ヤマハ発動機は2021年7月19日、「ヤマハ発動機グループ環境計画2050(以下、環境計画2050)」におけるCO2排出量の削減目標の見直しを発表した。50年までに事業活動を含む製品ライフサイクル全体のカーボンニュートラル(炭素中立)を目指す目標を新たに設定した。
同社は18年に環境計画2050を発表し、CO2排出量を50年に10年比で50%減らす目標を掲げていた。世界的な脱炭素化の動きを受けて、目標を大幅に前倒しした。ヤマハ発動機社長の日高祥博氏は19日に開いた「環境技術説明会」で、「各国が定める温暖化ガスの削減目標は非常に高く設定されている。実現に向けた対策は企業にとっては更なる成長の機会であり、サバイバルともなり得る大きな課題だと認識している」と語った(図1)。
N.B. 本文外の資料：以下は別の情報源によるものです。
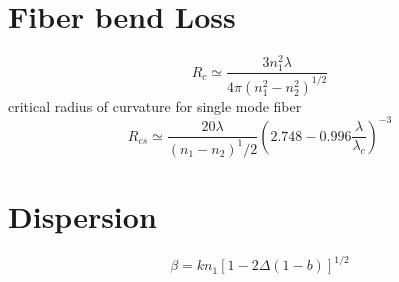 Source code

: \documentclass[12pt, onecolumn]{article}
\begin{document}
\section{Fiber bend Loss}
    \begin{equation}
        R_c \simeq \displaystyle\frac{3n_1^2\lambda}{4\pi(n_1^2-n_2^2)^{1/2}}
        \label{eq:crit_radius}
    \end{equation}
    critical radius of curvature for single mode fiber
    \begin{equation}
        R_{cs} \simeq \displaystyle\frac{20\lambda}{(n_1 - n_2)^1/2} \left( 2.748 - 0.996 \displaystyle\frac{\lambda}{\lambda_c} \right)^{-3}
        \label{eq:crit_single_radius}
    \end{equation}

\section{Dispersion}
    \begin{equation}
        \beta = kn_1 [1-2\Delta(1-b)]^{1/2}
        \label{eq:beta}
    \end{equation}
\end{document}
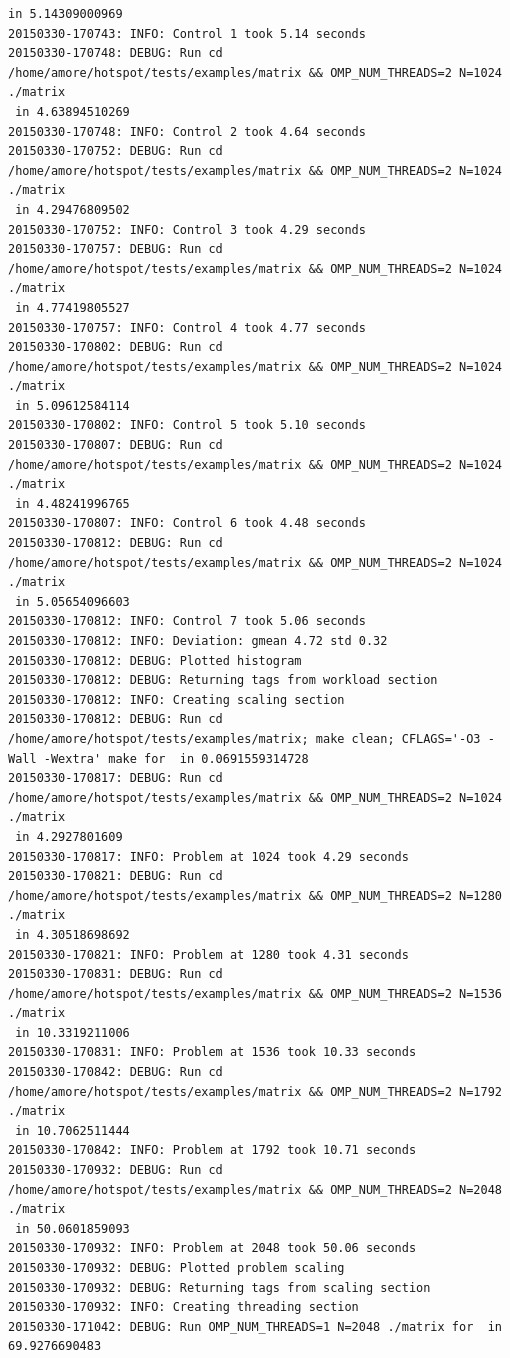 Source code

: \documentclass[a4paper]{report}
\begin{document}
\begin{lstlisting}[caption={Salida de Ejemplo},basicstyle=\tiny,label={lst:log}]
 in 5.14309000969
20150330-170743: INFO: Control 1 took 5.14 seconds
20150330-170748: DEBUG: Run cd /home/amore/hotspot/tests/examples/matrix && OMP_NUM_THREADS=2 N=1024 ./matrix
 in 4.63894510269
20150330-170748: INFO: Control 2 took 4.64 seconds
20150330-170752: DEBUG: Run cd /home/amore/hotspot/tests/examples/matrix && OMP_NUM_THREADS=2 N=1024 ./matrix
 in 4.29476809502
20150330-170752: INFO: Control 3 took 4.29 seconds
20150330-170757: DEBUG: Run cd /home/amore/hotspot/tests/examples/matrix && OMP_NUM_THREADS=2 N=1024 ./matrix
 in 4.77419805527
20150330-170757: INFO: Control 4 took 4.77 seconds
20150330-170802: DEBUG: Run cd /home/amore/hotspot/tests/examples/matrix && OMP_NUM_THREADS=2 N=1024 ./matrix
 in 5.09612584114
20150330-170802: INFO: Control 5 took 5.10 seconds
20150330-170807: DEBUG: Run cd /home/amore/hotspot/tests/examples/matrix && OMP_NUM_THREADS=2 N=1024 ./matrix
 in 4.48241996765
20150330-170807: INFO: Control 6 took 4.48 seconds
20150330-170812: DEBUG: Run cd /home/amore/hotspot/tests/examples/matrix && OMP_NUM_THREADS=2 N=1024 ./matrix
 in 5.05654096603
20150330-170812: INFO: Control 7 took 5.06 seconds
20150330-170812: INFO: Deviation: gmean 4.72 std 0.32
20150330-170812: DEBUG: Plotted histogram
20150330-170812: DEBUG: Returning tags from workload section
20150330-170812: INFO: Creating scaling section
20150330-170812: DEBUG: Run cd /home/amore/hotspot/tests/examples/matrix; make clean; CFLAGS='-O3 -Wall -Wextra' make for  in 0.0691559314728
20150330-170817: DEBUG: Run cd /home/amore/hotspot/tests/examples/matrix && OMP_NUM_THREADS=2 N=1024 ./matrix
 in 4.2927801609
20150330-170817: INFO: Problem at 1024 took 4.29 seconds
20150330-170821: DEBUG: Run cd /home/amore/hotspot/tests/examples/matrix && OMP_NUM_THREADS=2 N=1280 ./matrix
 in 4.30518698692
20150330-170821: INFO: Problem at 1280 took 4.31 seconds
20150330-170831: DEBUG: Run cd /home/amore/hotspot/tests/examples/matrix && OMP_NUM_THREADS=2 N=1536 ./matrix
 in 10.3319211006
20150330-170831: INFO: Problem at 1536 took 10.33 seconds
20150330-170842: DEBUG: Run cd /home/amore/hotspot/tests/examples/matrix && OMP_NUM_THREADS=2 N=1792 ./matrix
 in 10.7062511444
20150330-170842: INFO: Problem at 1792 took 10.71 seconds
20150330-170932: DEBUG: Run cd /home/amore/hotspot/tests/examples/matrix && OMP_NUM_THREADS=2 N=2048 ./matrix
 in 50.0601859093
20150330-170932: INFO: Problem at 2048 took 50.06 seconds
20150330-170932: DEBUG: Plotted problem scaling
20150330-170932: DEBUG: Returning tags from scaling section
20150330-170932: INFO: Creating threading section
20150330-171042: DEBUG: Run OMP_NUM_THREADS=1 N=2048 ./matrix for  in 69.9276690483

\end{lstlisting}
\end{document}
CO2排出量の削減は、製品ライフサイクルを3つの「スコープ」に分けて検討するのが一般的である。「スコープ1」は燃料の燃焼などの事業者自らによる直接排出を、「スコープ2」は他社から供給された電気、熱・蒸気の使用に伴う間接排出を指す。スコープ1、2以外の間接排出が「スコープ3」で、製品の使用や廃棄、物流、人の移動など多岐にわたる。
最大の課題はアジアの2輪車
ヤマハ発動機は今回、企業活動における自社の排出(スコープ1と2)とスコープ3の2つに分けてそれぞれ目標値を設定した(図2)。いずれも10年を基準年とし、50年にカーボンニュートラル実現を目指す。不足分は「カーボンネガティブを実現する技術の開発を進めていく」(日高氏)ことで対応する方針だ。
前者のスコープ1と2に関しては、CO2排出量を30年に50%減、50年に86%減とする。ライフサイクル全体のCO2排出量の内訳で98.2%を占めるスコープ3は、30年に24%減、50年に90%減とする。
主に製品使用時のCO2排出量削減が求められるスコープ3(図3)。特に難度が高いのが、ヤマハ発動機の主力事業である2輪車だ。2輪車販売の85%がアジア地域で、小型・低価格な製品が求められる市場で電動化を進めていくのは難しい。同社は電気自動車(EV)バイクだけでなく、「内燃機関の熱効率の改善や液体合成燃料の普及への備えも進めていく」(同社取締役上席執行役員で技術・研究本部長の丸山平二氏)という。
CO2削減量の不足分を補うカーボンネガティブ技術に関して社長の日高氏は「当社にはなく、自分たちで開発しても50年に間に合わない」と認める。そこで、環境資源分野に特化した自社ファンド「Yamaha Motor Climate Scrum Fund」(仮)の立ち上げを決めた。22年に設立予定で、運用資金は総額で1億ドル(1ドル=110円換算で110億円)である。「ファンドを通じて技術を取り込み、スピードを上げていく」(同氏)方針だ。